À l’école Paul Langevin, dans le quartier de Cronenbourg, deux faunes distinctes se partagent la cour de récréation, ce lundi 4 septembre. L’une paraît studieuse, concentrée, prête pour l’année qui démarre. L’autre est plus dissipée. C’est le groupe d’élus et d’agents de la Ville, de l’Académie ou de la préfecture. Tous accompagnent la visite de leurs « chefs », la maire de Strasbourg, Jeanne Barseghian (EELV), la préfète du Grand-Est, Josiane Chevalier, et le recteur Olivier Faron.

Cette année, tous les trois se sont accordés pour démarrer leur tournée des visites d’établissements scolaires à Cronenbourg. Deux mois plus tôt, le 27 juin, le quartier avait été particulièrement touché par les émeutes ayant suivi la mort du jeune Nahel à Nanterre. Le collège Sophie Germain et l’école Marguerite Perey ont été la cible d’incendies ; ce dernier établissement restera d’ailleurs fermé pour la rentrée. Les enfants sont notamment redirigés vers l’école Langevin.

Une partie des élèves de l’école Marguerite Perey ira à l’école Langevin, jusqu’aux vacances de la Toussaint (Photo RG / Rue89 Strasbourg / cc).

Après l’incendie, rassurer les parents

« Quels retours avez-vous sur la manière dont les choses évoluent ? » interroge Jeanne Barseghian, dès les premières minutes de la visite. En face, une psychologue scolaire se veut rassurante : « On a terminé l’année assez sereinement. On a vu l’équipe enseignante être très mobilisée, grâce à eux les enfants s’adaptent très bien.
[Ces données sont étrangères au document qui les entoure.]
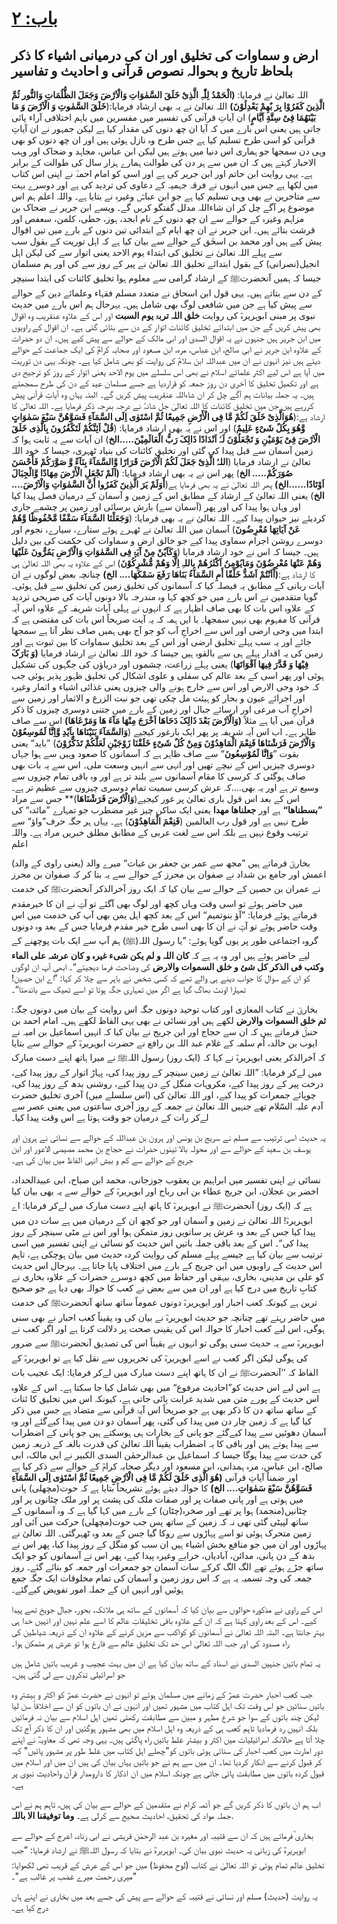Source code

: # **<u> باب: ۲</u>**

## **ارض و سماوات کی تخلیق اور ان کی درمیانی اشیاء کا ذکر بلحاظ تاریخ و بحوالہ نصوص قرآنی و احادیث و تفاسیر**

اللہ تعالیٰ نے فرمایا: **(الْحَمْدُ لِلّٰہِ الَّذِیْ خَلَقَ السَّمٰوَاتِ وَالْاَرْضَ وَجَعَلَ الظُّلُمَاتِ وَالنُّور ثُمَّ الَّذِينَ كَفَرُوْا بِرَ بٌھِمْ يَعْدِلُوْنَ)** اللہ تعالیٰ نے یہ بھی ارشاد فرمایا:(**خَلَقَ السَّمٰوتِ وَ الْاَرْضَ وَ مَا بَیْنَهُمَا فِیْ سِتَّةِ اَیَّامٍ**) ان آیاتِ قرآنی کی تفسیر میں مفسرین میں باہم اختلافی آراء پائی جاتی ہیں یعنی اس بارے میں کہ آیا ان چھ دنوں کی مقدار کیا ہے لیکن جمہور نے ان آیاتِ قرآنی کو اسی طرح تسلیم کیا ہے جس طرح وہ نازل ہوئی ہیں اور ان چھ دنوں کو بھی وہی دن سمجھا جو ہماری اس دنیا میں ہوتے ہیں لیکن ابن عباس، مجاہد و ضحاک اور وہب الاحبار کہتے ہیں کہ ان میں سے ہر دن کی طوالت ہمارے ہزار سال کی طوالت کے برابر ہے۔ یہی روایت ابن حاتم اور ابن جریر کی ہے اور اسی کو امام احمدؒ نے اپنی اس کتاب میں لکھا ہے جس میں انہوں نے فرقہ جہمیہ کے دعاوی کی تردید کی ہے اور دوسرے بہت سے متاخرین نے بھی وہی تسلیم کیا ہے جو ابن عباسؓ وغیرہ نے بتایا ہے۔ واللہ اعلم ہم اس موضوع پر آگے چل کر ان شاءاللہ مدلل گفتگو کریں گے۔ ویسے ابن جریر نے ضحاک بن مزاہم وغیرہ کے حوالے سے ان چھ دنوں کے نام ابجد، ہوز، حطی، کلمن، سعفص اور قرشت بتائے ہیں۔ ابن جریر نے ان چھ ایام کے ابتدائی تین دنوں کے بارے میں تین اقوال پیش کیے ہیں اور محمد بن اسحٰق کے حوالے سے بیان کیا ہے کہ اہل توریت کے بقول سب سے پہلے اللہ تعالیٰ نے تخلیق کی ابتداء یوم الاحد یعنی اتوار سے کی لیکن اہل انجیل(نصرانی) کے بقول ابتدائے تخلیق اللہ تعالیٰ نے پیر کے روز سے کی اور ہم مسلمان جیسا کہ ہمیں آنحضرتﷺ کے ارشاد گرامی سے معلوم ہوا تخلیق کائنات کی ابتدا سنیچر کے دن سے بتاتے ہیں۔ یہی قول ابن اسحاق نے متعدد مسلم فقہاء وعلمائے دین کے حوالے سے پیش کیا ہے جن میں شافعی لوگ بھی شامل ہیں۔ بہرحال ہم اس بارے میں حدیث نبوی پر مبنی ابوہریرہؓ کی روایت **خلق اللہ تربۃ یوم السبت** اور اس کے علاوہ عنقریب وہ اقوال بھی پیش کریں گے جن میں ابتدائے تخلیق کائنات اتوار کے دن سے بتائی گئی ہے۔ ان اقوال کے راویوں میں ابن جریر ہیں جنہوں نے یہ اقوال السدی اور ابی مالک کے حوالے سے پیش کیے ہیں۔ ان دو حضرات کے علاوہ ابن جریر نے ابی صالح، ابن عباس، مرہ، ابن مسعود اور صحابہ کرامؓ کی ایک جماعت کے حوالے دیئے ہیں نیز انہوں نے ان میں عبداللہ ابن سلامؓ کی روایت کو بھی شامل کیا ہے۔ چونکہ یہی دن توریت میں آیا ہے اس لیے اکثر علمائے اسلام نے بھی اس سلسلے میں یوم الاحد یعنی اتوار کے روز کو ترجیح دی ہے اور تکمیل تخلیق کا آخری دن روز جمعہ کو قراردیا ہے جسے مسلمان عید کے دن کی طرح سمجھتے ہیں۔ یہ جملہ بیانات ہم آگے چل کر ان شاءاللہ عنقریب پیش کریں گے۔ البتہ یہاں وہ آیاتِ قرآنی پیش کررہے ہیں جن میں تخلیق کائنات کا اللہ تعالیٰ جل شانہٗ نے درجہ بدرجہ ذکر فرمایا ہے۔ اللہ تعالیٰ کا ارشاد ہے:(**ھُوَالَّذِیْ خَلَقَ لَکُمْ مَّا فِی الْأَرْضِ جَمِیعًا ثُمَّ اسْتَوٰی اِلَی السَّمَآءِ فَسَوَّھُنَّ سَبْعَ سَمٰوَاتٍ وَّھُوَ بِکُلٌ شَیْءٍ عَلِیمٌ**) اور اس نے یہ بھی ارشاد فرمایا: (**قُلْ اَئِنَّکُمْ لَتَکْفُرُونَ بِالَّذِی خَلَقَ الْاَرْضَ فِیْ یَوْمَیْنِ وَ تَجْعَلُوْنَ لَہٗ اَنْدَادًا ذَالِکَ رَبُّ الْعَالَمِیْنَ.....الخ**) ان آیات سے یہ ثابت ہوا کہ زمین آسمان سے قبل پیدا کی گئی اور تخلیق کائنات کی بنیاد ٹھہری، جیسا کہ خود اللہ تعالیٰ نے ارشاد فرمایا (**اللہُ الَّذِیْ جَعَلَ لَکُمُ الْاَرْضَ قَرَارًا وَّالسَّمَآءَ بِنَآءً وَّ صَوَّرَکُمْ فَأَحْسَنَ صُوَرَکُمْ..... الخ**) پھر اس نے یہ بھی ارشاد فرمایا: **(اَلَمْ نَجْعَلِ الْأَرْضَ مِھَادًا وَّالْجِبَالَ اَوْتَادًا......الخ)** پھر اللہ تعالیٰ نے یہ بھی فرمایا ہے(**أَوَلَمْ یَرَ الَّذِینََ  کَفَرُوا أَنَّ السَّمٰوَاتِ وَالْاَرْضَ.... الخ**) یعنی اللہ تعالیٰ کے ارشاد کے مطابق اس کے زمین و آسمان کے درمیان فصل پیدا کیا اور وہاں ہوا پیدا کی اور پھر (آسمان سے) بارش برسائی اور زمین پر چشمے جاری کردیئے نیز حیوان پیدا کیے۔ اللہ تعالیٰ نے یہ بھی فرمایا: (**وَجَعَلْنَا السَّمَآءَ سَقْفًا مَّحْفُوظًا وَّھُمْ عَنْ آیَاتِھَا مُعْرِضُونَ**) آسمان میں اللہ تعالیٰ نے ٹھہرے ہوئے ستارے، سیارے، نجوم اور دوسرے روشن اجرام سماوی پیدا کیے جو خالق ارض و سماوات کی حکمت کی بین دلیل ہیں۔ جیسا کہ اس نے خود ارشاد فرمایا (**وَکَاَیٌنْ مِنْ آیَۃٍ فِی السَّمٰوَاتِ وَالْاَرْضِ یَمُرُّونَ عَلَیْھَا وَھُمْ عَنْھَا مُعْرِضُوْنَ وَمَایُوْمِنُ اَکْثَرُھُمْ بِاللہِ اِلَّا وَھُمْ مُّشْرِکُوْنَ**) اس کے علاوہ یہ بھی اللہ تعالیٰ ہی کا ارشاد ہے:**(أَاَنْتُمْ اَشَدُّ خَلْقًا أَمِ السَّمَآءُ بَنَاھَا رَفَعَ سَمْکَھَا.... الخ)** چنانچہ بعض لوگوں نے ان آیات ربانی کے مطابق یہ فیصلہ کیا کہ آسمانوں کی تخلیق زمین کی تخلیق سے قبل ہوئی۔ گویا متقدمین نے اس بارے میں جو کچھ کہا وہ مندرجہ بالا دونوں آیات کی صریحی تردید کے علاوہ اس بات کا بھی صاف اظہار ہے کہ انہوں نے پہلی آیات شریفہ کے علاوہ اس آیہ قرآنی کا مفہوم بھی نہیں سمجھا۔ با ایں ہمہ کہ یہ آیت صریحاً اس بات کی مقتضی ہے کہ ابتدا میں وحی ارضی اور اس سے اخراجِ آب کو جو آج بھی ہمیں صاف نظر آتا ہے سمجھا جائے اور یہ سب پہلے تخلیق ارضی اور اس کے بعد تخلیق سماوات کا بین ثبوت ہے اور زمین کی یہ اقدار پہلے ہی سے بالقوہ ہیں جیسا کہ خود اللہ تعالیٰ نے ارشاد فرمایا **(وَ بَارَکَ فِیْھَا وَ قَدَّرَ فِیھَا اَقْوَاتَھَا**) یعنی پہلے زراعت، چشموں اور دریاؤں کی جگہوں کی تشکیل ہوئی اور پھر اسی کے بعد عالم کی سفلی و علوی اشکال کی تخلیق ظہور پذیر ہوئی جب کہ خود وحی الارض اور اس سے خارج ہونے والی چیزوں یعنی غذائی اشیاء و اثمار وغیرہ اور اجرائے عیون و بحار کو ہیئت مل چکی تھی جو نبت الزرع و الاثمار اور زمین سے اخراجِ آب مرعی اور ارسائے جبال اور زمین کے بارے میں جتنی دوسری چیزوں کا ذکر قرآن میں آیا ہے مثلاً **(وَالْاَرْضَ بَعْدَ ذَالِکَ دَحَاھَا اَخْرَجَ مِنْھَا مَآءَ ھَا وَمَرْعَاھَا)** اس سے صاف ظاہر ہے۔ اب اس آیہ شریفہ پر پھر ایک بارغور کیجیے (**وَالسَّمَآءَ بَنَیْنَاھَا بِاَیْدِ وَّاِنَّا لَمُوسِعُوْنَ وَالْاَرْضَ فَرَشْنَاھَا فَنِعْمَ الْمَاھِدُوْنَ وَمِنْ کُلٌ شَیْءٍ خَلَقْنَا زَوْجَیْنِ لَعَلَّکُمْ تَذَکَّرُوْنَ**) ”باید“ یعنی بقوت ”**وَاِنَّا لَمُوْسِعُونَ**“ سے صاف ظاہر ہے کہ آسمانوں کا صعود وہیں سے ہوا جہاں دوسری چیزیں اس کے نیچے تھیں اور انہی سے انہیں وسعت ملی۔ اس سے یہ بات بھی صاف ہوگئی کہ کرسی کا مقام آسمانوں سے بلند تر ہے اور وہ باقی تمام چیزوں سے وسیع تر ہے اور یہ بھی....کہ عرش کرسی سمیت تمام دوسری چیزوں سے عظیم تر ہے۔ اس کے بعد اس قول باری تعالیٰ پر غور کیجیے(**وَالْاَرْضَ فَرَشْنَاھَا**)** جس سے مراد **”بسطناھا“** ہے اور **جعلناھا مھدا** یعنی ایک ساکن چیز غیر مضطرب جو تمہارے ”مائدہ“ کی طرح نہیں ہے اور قول رب العالمین (**فَنِعْمَ الْمَاھِدُوْنَ**) ہے۔ یہاں ہر جگہ حرف”واؤ“ سے ترتیب وقوع نہیں ہے بلکہ اس سے لغت عربی کے مطابق مطلق خبریں مراد ہے۔ واللہ اعلم

بخاریؒ فرماتے ہیں ”مجھ سے عمر بن جعفر بن غیاث“ میرے والد (یعنی راوی کے والد) اعمش اور جامع بن شداد نے صفوان بن محرز کے حوالے سے یہ بتا کر کہ صفوان بن محرز نے عمران بن حصین کے حوالے سے بیان کیا کہ ایک روز آخرالذکر آنحضرتﷺ کی خدمت میں حاضر ہوئے تو اسی وقت وہاں کچھ اور لوگ بھی آگئے تو آپؐ نے ان کا خیرمقدم فرماتے ہوئے فرمایا: ”آؤ بنوتمیم“ اس کے بعد کچھ اہل یمن بھی آپ کی خدمت میں اس وقت حاضر ہوئے تو آپؐ نے ان کا بھی اسی طرح خیر مقدم فرمایا جس کے بعد وہ دونوں گروہ اجتماعی طور پر یوں گویا ہوئے: ”یا رسول اللہ(ﷺ) ہم آپ سے ایک بات پوچھنے کے لیے حاضر ہوئے ہیں اور وہ یہ ہے کہ **کان اللہ و لم یکن شیء غیرہ و کان عرشہ علی الماء وکتب فی الذکر کل شیٔ و خلق السموات والارض** کی وضاحت فرما دیجیئے“۔ ابھی آپ ان لوگوں کو ان کے سوال کا جواب دینے ہی والے تھے کہ کسی شخص نے باہر سے چلا کر کہا: ”اے ابن حصین! تمہارا اونٹ بھاگ گیا ہے اگر میں تمہاری جگہ ہوتا تو اسے ٹھیک سے باندھتا“۔

بخاریؒ نے کتاب المغازی اور کتاب توحید دونوں جگہ اس روایت کے بیان میں دونوں جگہ: **ثم خلق السموات والارض** لکھے ہیں اور نسائی نے بھی یہی الفاظ لکھے ہیں۔
امام احمد بن حنبلؒ فرماتے ہیں کہ ان سے حجاج اور ابن جریج نے بیان کیا کہ انہیں اسماعیل بن امیہ نے ایوب بن خالد، اُم سلمہ کے غلام عبد اللہ بن رافع نے حضرت ابوہریرہؓ کے حوالے سے بتایا کہ آخرالذکر یعنی ابوہریرہؓ نے کہا کہ (ایک روز) رسول اللہﷺ نے میرا ہاتھ اپنے دست مبارک میں لےکر فرمایا: ”اللہ تعالیٰ نے زمین سینچر کے روز پیدا کی، پہاڑ اتوار کے روز پیدا کیے، درخت پیر کے روز پیدا کیے، مکروہات منگل کے دن پیدا کیے، روشنی بدھ کے روز پیدا کی، چوپائے جمعرات کو پیدا کیے، اور اللہ تعالیٰ کی (اس سلسلے میں) آخری تخلیق حضرت آدم علیہ السّلام تھے جنہیں اللہ تعالیٰ نے جمعہ کے روز آخری ساعتوں میں یعنی عصر سے لےکر رات کے درمیان جو وقت ہوتا ہے اس وقت پیدا کیا۔ 

یہ حدیث اسی ترتیب سے مسلم نے سریج بن یونس اور ہرون بن عبداللہ کے حوالے سے نسائی نے ہرون اور یوسف بن سعید کے حوالے سے اور محولہ بالا تینوں حضرات نے حجاج بن محمد مصیصی الاعور اور ابن جریج کے حوالے سے کم و بیش انہی الفاظ میں بیان کی ہے۔

 نسائی نے اپنی تفسیر میں ابراہیم بن یعقوب جوزجانی، محمد ابن صباح، ابی عبیدالحداد، اخضر بن عجلان، ابن جریج عطاء بن ابی رباح اور ابوہریرہؓ کے حوالے سے یہ بھی بیان کیا ہے کہ (ایک روز) آنحضرتﷺ نے ابوہریرہؓ کا ہاتھ اپنے دست مبارک میں لےکر فرمایا: اے ابوہریرہؓ! اللہ تعالیٰ نے زمین و آسمان اور جو کچھ ان کے درمیان میں ہے سات دن میں پیدا کیا جس کے بعد وہ عرش پر ساتویں روز متمکن ہوا اور اس نے مٹی سینچر کے روز پیدا کی“۔ اس کے بعد باقی جملہ باتیں اس حدیث کو نسائی نے اپنی تفسیر میں اسی ترتیب سے بیان کیا ہے جیسے پہلے مسلم کی روایت کردہ حدیث میں بیان ہوچکی ہے، تاہم اس حدیث کے راویوں میں ابن جریج کے بارے میں اختلاف پایا جاتا ہے۔ بہرحال اس حدیث کو علی بن مدینی، بخاری، بیہقی اور حفاظ میں کچھ دوسرے حضرات کے علاوہ بخاری نے کتابِ تاریخ میں درج کیا ہے اور ان میں سے بعض نے کعب کا حوالہ بھی دیا ہے جو صحیح ترین ہے کیونکہ کعب احبار اور ابوہریرہؓ  دونوں عموماً ساتھ ساتھ آنحضرتﷺ کی خدمت میں حاضر رہتے تھے چنانچہ جو حدیث ابوہریرہؓ نے بیان کی وہ یقیناً کعب احبار نے بھی سنی ہوگی، اس لیے کعب احبار کا حوالہ اس کی یقینی صحت پر دلالت کرتا ہے اور اگر کعب نے ابوہریرہؓ سے یہ حدیث سنی ہوگی تو انہوں نے یقیناً اس کی تصدیق آنحضرتﷺ  سے ضرور کی ہوگی لیکن اگر کعب نے اسے ابوہریرہؓ کی تحریروں سے نقل کیا ہے تو ابوہریرہؓ کے الفاظ کہ ’’آنحضرتﷺ  نے ان کا ہاتھ اپنے دست مبارک میں لےکر فرمایا: ایک عجیب بات ہے اس لیے اس حدیث کو”احادیث مرفوع“ میں بھی شامل کیا جا سکتا ہے۔ اس کے علاوہ اس حدیث کے پورے متن میں شدید غرابت پائی جاتی ہے، کیونکہ اس میں تخلیق کا ئنات کے ساتھ ساتھ دن کا ذکر بھی ہے جو صریحاً اس آیۃ قرآنی سے متضاد ہے جس میں ذکر کیا گیا ہے کہ زمین چار دن میں پیدا کی گئی، پھر آسمان دو دن میں پیدا کیےگئے اور وہ آسمان دھوئیں سے پیدا کیےگئے جو پانی کے بخارات ہی ہوسکتے ہیں جو پانی کے اضطراب سے پیدا ہوتے ہیں اور باقی کا یہ اضطراب یقیناً اللہ تعالیٰ کی قدرت بالغہ کے ذریعہ زمین کی حدت سے پیدا ہوگا جیسا کہ اسماعیل بن عبدالرحمٰن السدی الکبیر نے ابی مالک، ابی صالح، ابن عباس، مرہ ہمدانی، ابن مسعود اور دیگر صحابہ کرامؓ کے حوالے سے ذکر کیا ہے اور ضمناً آیاتِ قرآنی **(ھُوَ الَّذِی خَلَقَ لَکُمْ مَّا فِی الْاَرْضِ جَمِیعًا ثُمَّ اسْتَوٰی اِلَی السَّمَآءِ فَسَوَّھُنَّ سَبْعَ سَمٰوَاتِ.... الخ)** کا حوالہ دیتے ہوئے تشریحاً بتایا ہے کہ حوت(مچھلی) پانی میں ہوتی ہے اور پانی صفات پر اور صفات ملک کی پشت پر اور ملک چٹانوں پر اور چٹانیں(منجمد) ہوا پر تھے اور صخرہ(چٹان) کے بارے میں کہا گیا ہے کہ وہ آسمانوں کے ساتھ لپیٹی گئی تھی نہ کہ زمین کے ساتھ پس جب حوت(مچھلی) حرکت میں آئی اور زمین متحرک ہوئی تو اسے پہاڑوں سے روکا گیا جس کے بعد وہ ٹھہرگئی۔ اللہ تعالیٰ نے پہاڑوں اور ان میں جو منافع بخش اشیاء ہیں ان سب کو منگل کے روز پیدا کیا، پھر اس نے بدھ کے دن پانی، مدائن، آبادیاں، خرابے وغیرہ پیدا کیے، پھر اس نے آسمانوں کو جو ایک ساتھ جڑے ہوئے تھے الگ الگ کرکے سات آسمان جو جمعرات اور جمعہ کو بنائے گئے۔ روز جمعہ کی وجہ تسمیہ یہ ہے کہ اس روز زمین و آسمان کی تمام مخلوقات ایک جگہ جمع ہوئیں اور انہیں ان کے جملہ امور تفویض کیےگئے۔

اس کے راوی نے مذکورہ حوالوں سے بیان کیا کہ آسمانوں کے ساتھ ہی ملائکہ، بحور، جبال جویخ تھے پیدا کیے۔ اس کے بعد راوی کہتا ہے کہ ان کے علاوہ باقی تخلیقاتِ عالم کا اسے علم نہیں اور انہیں خدا ہی بہتر جانتا ہے۔ البتہ اللہ تعالیٰ نے آسمانوں کو کواکب سے مزین کرنے کے علاوہ ان کے ذریعہ شیاطین کی راہ مسدود کی اور جب اللہ تعالیٰ اس حد تک تخلیق عالم سے فارغ ہوا تو عرش پر متمکن ہوا۔

یہ تمام باتیں جنہیں السدی نے اسناد کے ساتھ بیان کیا ہے ان میں بہت عجیب و غریب باتیں شامل ہیں جو اسرائیلی تذکروں سے لی گئی ہیں۔

جب کعب احبار حضرت عمرؓ کے زمانے میں مسلمان ہوئے تو انہوں نے حضرت عمرؓ کو اکثر و بیشتر وہ باتیں سنائیں جو اس وقت تک اہل کتاب میں مشہور تھیں اور انہوں نے ان باتوں کو ان سے اخلاقاً سن لیا لیکن چند باتوں کے سوا جو شرع مطہر و مبین سے مطابقت رکھتی تھیں اہل اسلام سے بیان نہ فرمائیں بلکہ انہیں رد فرمادیا تاہم کعب ہی کے ذریعہ وہ اہل اسلام میں بھی مشہور ہوگئیں اور ان کا ذکر آج تک چلا آتا ہے حالانکہ اسرائیلیات میں اکثر و بیشتر غلط باتیں راہ پاگئی ہیں۔ یہی وجہ تھی کہ معاویہؓ نے اپنے دوِر امارت میں کعب احبار کی سنائی ہوئی باتوں کو"چھلے اہل کتاب میں غلط طور پر مشہور پائیں" کہہ کر قبول کرنے سے انکار کردیا تھا۔ ان میں سے ہم نے جو باتیں یہاں بیان کی ہیں ان میں اور اسلام میں قبول کردہ باتوں میں مطابقت پائی جاتی ہے چونکہ اسلام میں ان اذکار کا دارومدار قرآن واحادیث نبوی پر ہے۔

اب ہم ان باتوں کا ذکر کریں گے جو آئمہ کرام نے متقدمین کے حوالے سے بیان کی ہیں، تاہم ہم نے اس جملہ مواد کی تحقیق، احادیث صحیح سے کرلی ہے۔ **وما توفیقنا الا باللہ**. 

بخاری ؒفرماتے ہیں کہ ان سے قتیبہ اور مغیرہ بن عبد الرحمٰن قریشی نے ابی زناد، اعرج کے حوالے سے ابوہریرہؓ کی زبانی یہ حدیث نبوی بیان کی۔ ابوہریرہؓ نے بتایا کہ رسول اللہﷺ نے ارشاد فرمایا: ”جب تخلیق عالم تمام ہوئی تو اللہ تعالیٰ نے کتاب (لوحِ محفوظ) میں جو اس کے عرش کے قریب تھی لکھوایا: "میری رحمت میرے غضب پر غالب ہے"۔

یہ روایت (حدیث) مسلم اور نسائی نے قتیبہ کے حوالے سے پیش کی جسے بعد میں بخاری نے اپنے ہاں درج کیا ہے۔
Ce sont les parents qui ont peut être le plus besoin d’être rassurés. » Une présence accrue des psychologues scolaires sera assurée au sein de l’établissement.

De gauche à droite, la préfète du Grand Est Josiane Chevalier, la maire de Strasbourg Jeanne Barseghian et l’adjointe chargée de la démocratie locale, Carole Zielinski. Photo : RG / Rue89 Strasbourg / cc

Après un premier échange avec les directrices des écoles Langevin et Perey, le cortège d’officiels monte vers les classes. Bouches ouvertes, les enfants de 7 à 8 ans regardent éberlués la maire et la préfète devant leur tableau. Même briefés en amont par la maîtresse, pas sûr qu’ils saisissent tous la situation. Autour d’eux, des élues municipales – Carole Zielinski, Christelle Wieder et Hülliya Turan – le député de la 3e circonscription Bruno Studer (Renaissance) et des dizaines d’agents se pressent, en plus des journalistes. « Je sais pas c’est quoi la politique, moi j’ai envie de travailler », répond le petit Léandro, en se tordant les doigts dans la bouche.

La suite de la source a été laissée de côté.